O texto é estruturado de forma circular, isto é, a carta passa de mão em mão e no final volta para Ana, a que plantou a ideia. O texto de estrutura circular nos dá a esperança de que há sempre um recomeço, sempre se pode voltar ao princípio. Diferentemente do texto linear, que apresenta um início e um fim, no texto circular o fim funde-se ao início, num movimento continuado. O mesmo ocorre com a ilustração de Angela-Lago, em perfeita sintonia com o texto de Bartolomeu Campos de Queirós. Contínua e progressiva, a ilustração se estende em movimento. Se não precisássemos fragmentar a sequência das imagens pela virada de página, provavelmente elas se aproximariam bastante de um filmezinho, não só permitido como recomendado para todas as idades.

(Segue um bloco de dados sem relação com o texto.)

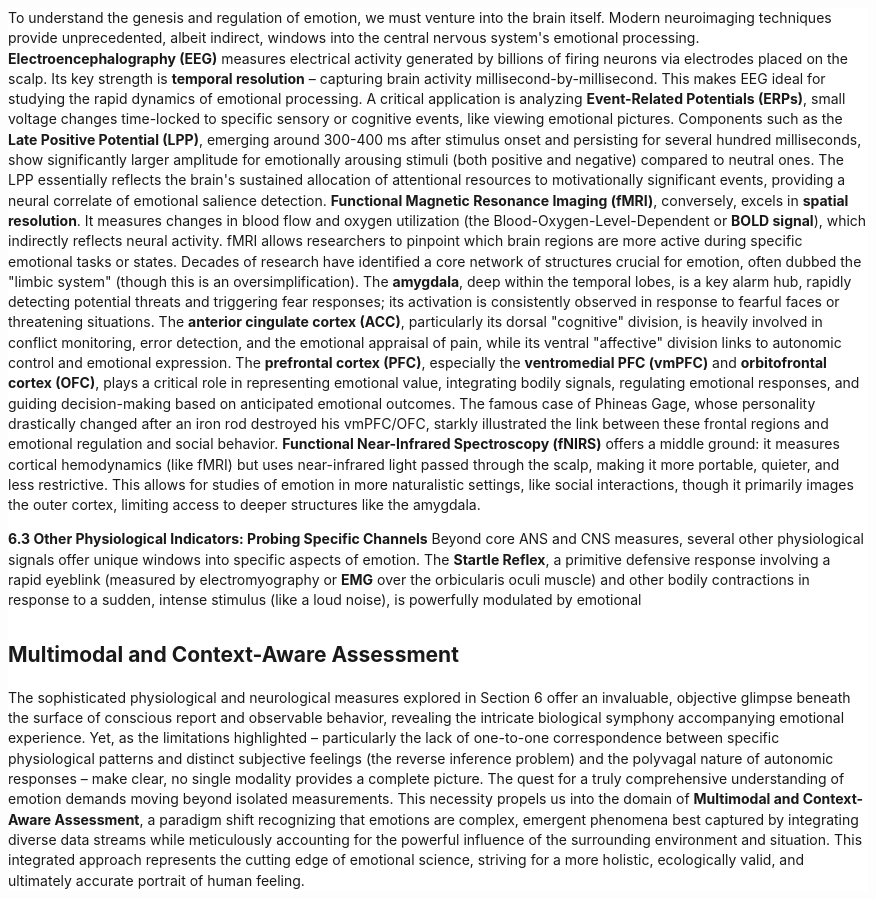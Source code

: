 To understand the genesis and regulation of emotion, we must venture into the brain itself. Modern neuroimaging techniques provide unprecedented, albeit indirect, windows into the central nervous system's emotional processing. **Electroencephalography (EEG)** measures electrical activity generated by billions of firing neurons via electrodes placed on the scalp. Its key strength is **temporal resolution** – capturing brain activity millisecond-by-millisecond. This makes EEG ideal for studying the rapid dynamics of emotional processing. A critical application is analyzing **Event-Related Potentials (ERPs)**, small voltage changes time-locked to specific sensory or cognitive events, like viewing emotional pictures. Components such as the **Late Positive Potential (LPP)**, emerging around 300-400 ms after stimulus onset and persisting for several hundred milliseconds, show significantly larger amplitude for emotionally arousing stimuli (both positive and negative) compared to neutral ones. The LPP essentially reflects the brain's sustained allocation of attentional resources to motivationally significant events, providing a neural correlate of emotional salience detection. **Functional Magnetic Resonance Imaging (fMRI)**, conversely, excels in **spatial resolution**. It measures changes in blood flow and oxygen utilization (the Blood-Oxygen-Level-Dependent or **BOLD signal**), which indirectly reflects neural activity. fMRI allows researchers to pinpoint which brain regions are more active during specific emotional tasks or states. Decades of research have identified a core network of structures crucial for emotion, often dubbed the "limbic system" (though this is an oversimplification). The **amygdala**, deep within the temporal lobes, is a key alarm hub, rapidly detecting potential threats and triggering fear responses; its activation is consistently observed in response to fearful faces or threatening situations. The **anterior cingulate cortex (ACC)**, particularly its dorsal "cognitive" division, is heavily involved in conflict monitoring, error detection, and the emotional appraisal of pain, while its ventral "affective" division links to autonomic control and emotional expression. The **prefrontal cortex (PFC)**, especially the **ventromedial PFC (vmPFC)** and **orbitofrontal cortex (OFC)**, plays a critical role in representing emotional value, integrating bodily signals, regulating emotional responses, and guiding decision-making based on anticipated emotional outcomes. The famous case of Phineas Gage, whose personality drastically changed after an iron rod destroyed his vmPFC/OFC, starkly illustrated the link between these frontal regions and emotional regulation and social behavior. **Functional Near-Infrared Spectroscopy (fNIRS)** offers a middle ground: it measures cortical hemodynamics (like fMRI) but uses near-infrared light passed through the scalp, making it more portable, quieter, and less restrictive. This allows for studies of emotion in more naturalistic settings, like social interactions, though it primarily images the outer cortex, limiting access to deeper structures like the amygdala.

**6.3 Other Physiological Indicators: Probing Specific Channels**
Beyond core ANS and CNS measures, several other physiological signals offer unique windows into specific aspects of emotion. The **Startle Reflex**, a primitive defensive response involving a rapid eyeblink (measured by electromyography or **EMG** over the orbicularis oculi muscle) and other bodily contractions in response to a sudden, intense stimulus (like a loud noise), is powerfully modulated by emotional

## Multimodal and Context-Aware Assessment

The sophisticated physiological and neurological measures explored in Section 6 offer an invaluable, objective glimpse beneath the surface of conscious report and observable behavior, revealing the intricate biological symphony accompanying emotional experience. Yet, as the limitations highlighted – particularly the lack of one-to-one correspondence between specific physiological patterns and distinct subjective feelings (the reverse inference problem) and the polyvagal nature of autonomic responses – make clear, no single modality provides a complete picture. The quest for a truly comprehensive understanding of emotion demands moving beyond isolated measurements. This necessity propels us into the domain of **Multimodal and Context-Aware Assessment**, a paradigm shift recognizing that emotions are complex, emergent phenomena best captured by integrating diverse data streams while meticulously accounting for the powerful influence of the surrounding environment and situation. This integrated approach represents the cutting edge of emotional science, striving for a more holistic, ecologically valid, and ultimately accurate portrait of human feeling.
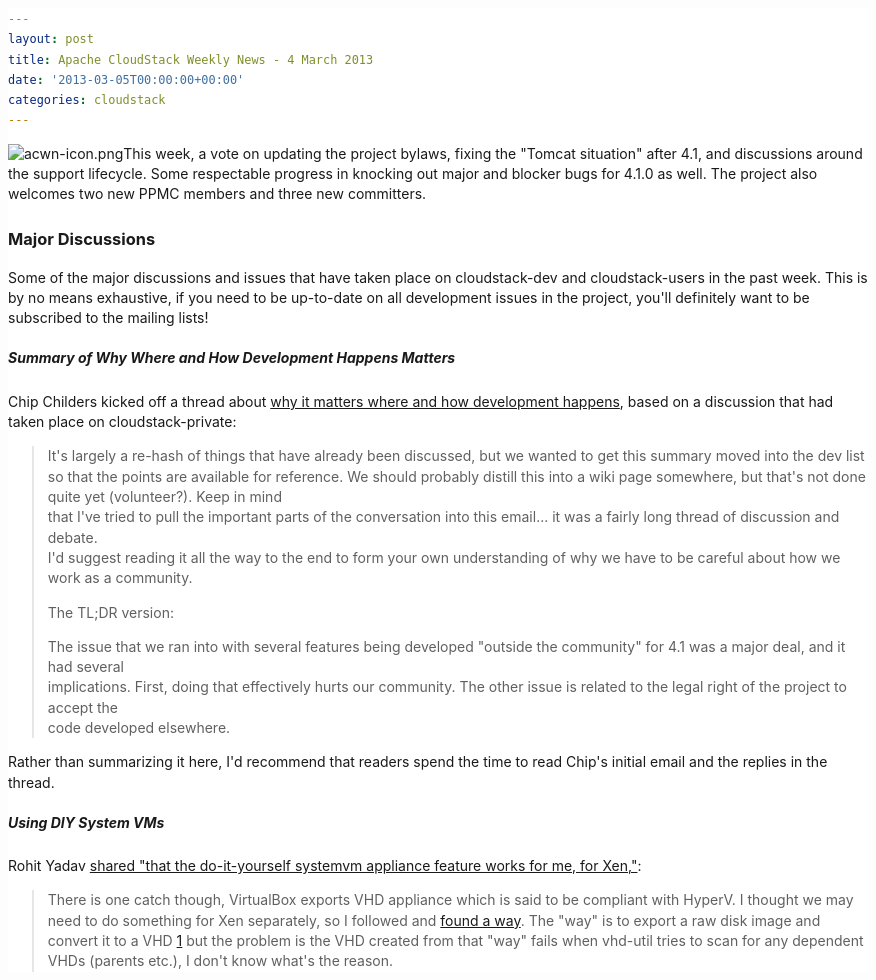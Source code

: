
 ```yaml
---
layout: post
title: Apache CloudStack Weekly News - 4 March 2013
date: '2013-03-05T00:00:00+00:00'
categories: cloudstack
---
```

<p><a href="https://blogs.apache.org/cloudstack/mediaresource/3b5a1e4e-90cb-469e-a58a-512bdcc28007"><img src="https://blogs.apache.org/cloudstack/mediaresource/3b5a1e4e-90cb-469e-a58a-512bdcc28007?t=true" alt="acwn-icon.png" align="left"></img></a>This week, a vote on updating the project bylaws, fixing the "Tomcat situation" after 4.1, and discussions around the support lifecycle. Some respectable progress in knocking out major and blocker bugs for 4.1.0 as well. The project also welcomes two new PPMC members and three new committers.</p>

<h3><a name="ApacheCloudStackWeeklyNews-4March2013-MajorDiscussions"></a>Major Discussions</h3>

<p>Some of the major discussions and issues that have taken place on cloudstack-dev and cloudstack-users in the past week. This is by no means exhaustive, if you need to be up-to-date on all development issues in the project, you'll definitely want to be subscribed to the mailing lists&#33;</p>

<h5><a name="ApacheCloudStackWeeklyNews-4March2013-SummaryofWhyWhereandHowDevelopmentHappensMatters"></a>Summary of Why Where and How Development Happens Matters</h5>

<p>Chip Childers kicked off a thread about <a href="http://markmail.org/message/ydbkugl5sqpnz6m5" class="external-link" rel="nofollow">why it matters where and how development happens</a>, based on a discussion that had taken place on cloudstack-private:</p>

<blockquote>
<p>It's largely a re-hash of things that have already been discussed, but we wanted to get this summary moved into the dev list so that the points are available for reference. We should probably distill this into a wiki page somewhere, but that's not done quite yet (volunteer?).  Keep in mind<br/>
that I've tried to pull the important parts of the conversation into this email...  it was a fairly long thread of discussion and debate.<br/>
I'd suggest reading it all the way to the end to form your own understanding of why we have to be careful about how we work as a community.</p>

<p>The TL;DR version:</p>

<p>The issue that we ran into with several features being developed "outside the community" for 4.1 was a major deal, and it had several<br/>
implications.  First, doing that effectively hurts our community.  The other issue is related to the legal right of the project to accept the<br/>
code developed elsewhere.</p></blockquote>

<p>Rather than summarizing it here, I'd recommend that readers spend the time to read Chip's initial email and the replies in the thread.</p>

<h5><a name="ApacheCloudStackWeeklyNews-4March2013-UsingDIYSystemVMs"></a>Using DIY System VMs</h5>

<p>Rohit Yadav <a href="http://markmail.org/message/josnaa7tgvnmruva" class="external-link" rel="nofollow">shared "that the do-it-yourself systemvm appliance feature works for me, for Xen,"</a>:</p>

<blockquote>
<p>There is one catch though, VirtualBox exports VHD appliance which is said to be compliant with HyperV. I thought we may need to do something for Xen separately, so I followed and <a href="http://rohityadav.in/logs/building-systemvms/" class="external-link" rel="nofollow">found a way</a>. The "way" is to export a raw disk image and convert it to a VHD <a href="/confluence/pages/createpage.action?spaceKey=CLOUDSTACK&amp;title=1&amp;linkCreation=true&amp;fromPageId=30755264" class="createlink">1</a> but the problem is the VHD created from that "way" fails when vhd-util tries to scan for any dependent VHDs (parents etc.), I don't know what's the reason.</p></blockquote>
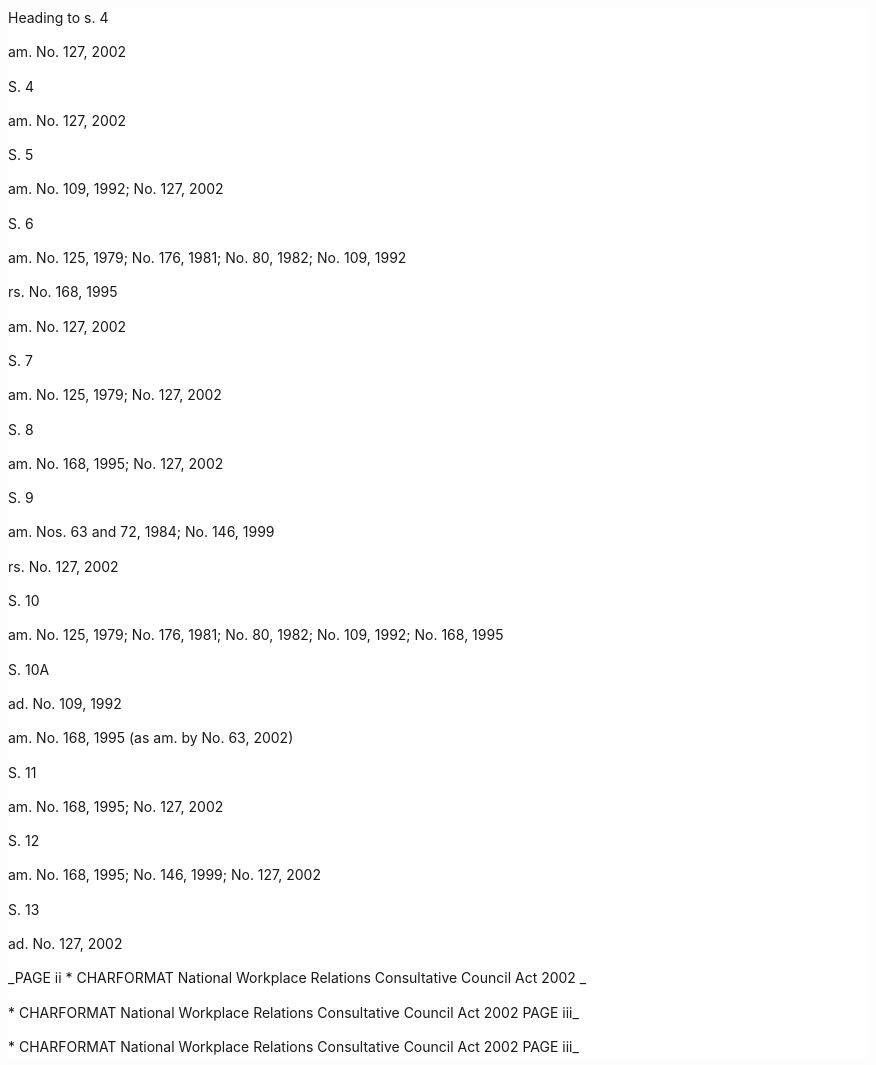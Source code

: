 Heading to s. 4	

am. No. 127, 2002

S. 4	

am. No. 127, 2002

S. 5	

am. No. 109, 1992; No. 127, 2002

S. 6	

am. No. 125, 1979; No. 176, 1981; No. 80, 1982; No. 109, 1992

rs. No. 168, 1995

am. No. 127, 2002

S. 7	

am. No. 125, 1979; No. 127, 2002

S. 8	

am. No. 168, 1995; No. 127, 2002

S. 9	

am. Nos. 63 and 72, 1984; No. 146, 1999

rs. No. 127, 2002

S. 10	

am. No. 125, 1979; No. 176, 1981; No. 80, 1982; No. 109, 1992; No. 168, 1995

S. 10A	

ad. No. 109, 1992

am. No. 168, 1995 (as am. by No. 63, 2002)

S. 11	

am. No. 168, 1995; No. 127, 2002 

S. 12	

am. No. 168, 1995; No. 146, 1999; No. 127, 2002

S. 13	

ad. No. 127, 2002

_PAGE  ii              \* CHARFORMAT National Workplace Relations Consultative Council Act 2002       _

  \* CHARFORMAT National Workplace Relations Consultative Council Act 2002                    PAGE  iii_

  \* CHARFORMAT National Workplace Relations Consultative Council Act 2002                    PAGE  iii_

* Este texto foi produzido por Érika de Pina Lopes em disciplina ministrada por Vera Maria Tieztmann Silva (Leitura Literária e outras leituras: impasses e alternativas no trabalho do professor. Ed. RHJ) na graduação em Letras da Faculdade Federal de Goiás.

Um comentário:

Angela-Lago disse...

Querida Érika, muito obrigada pela análise cuidadosa, sensível e inteligente.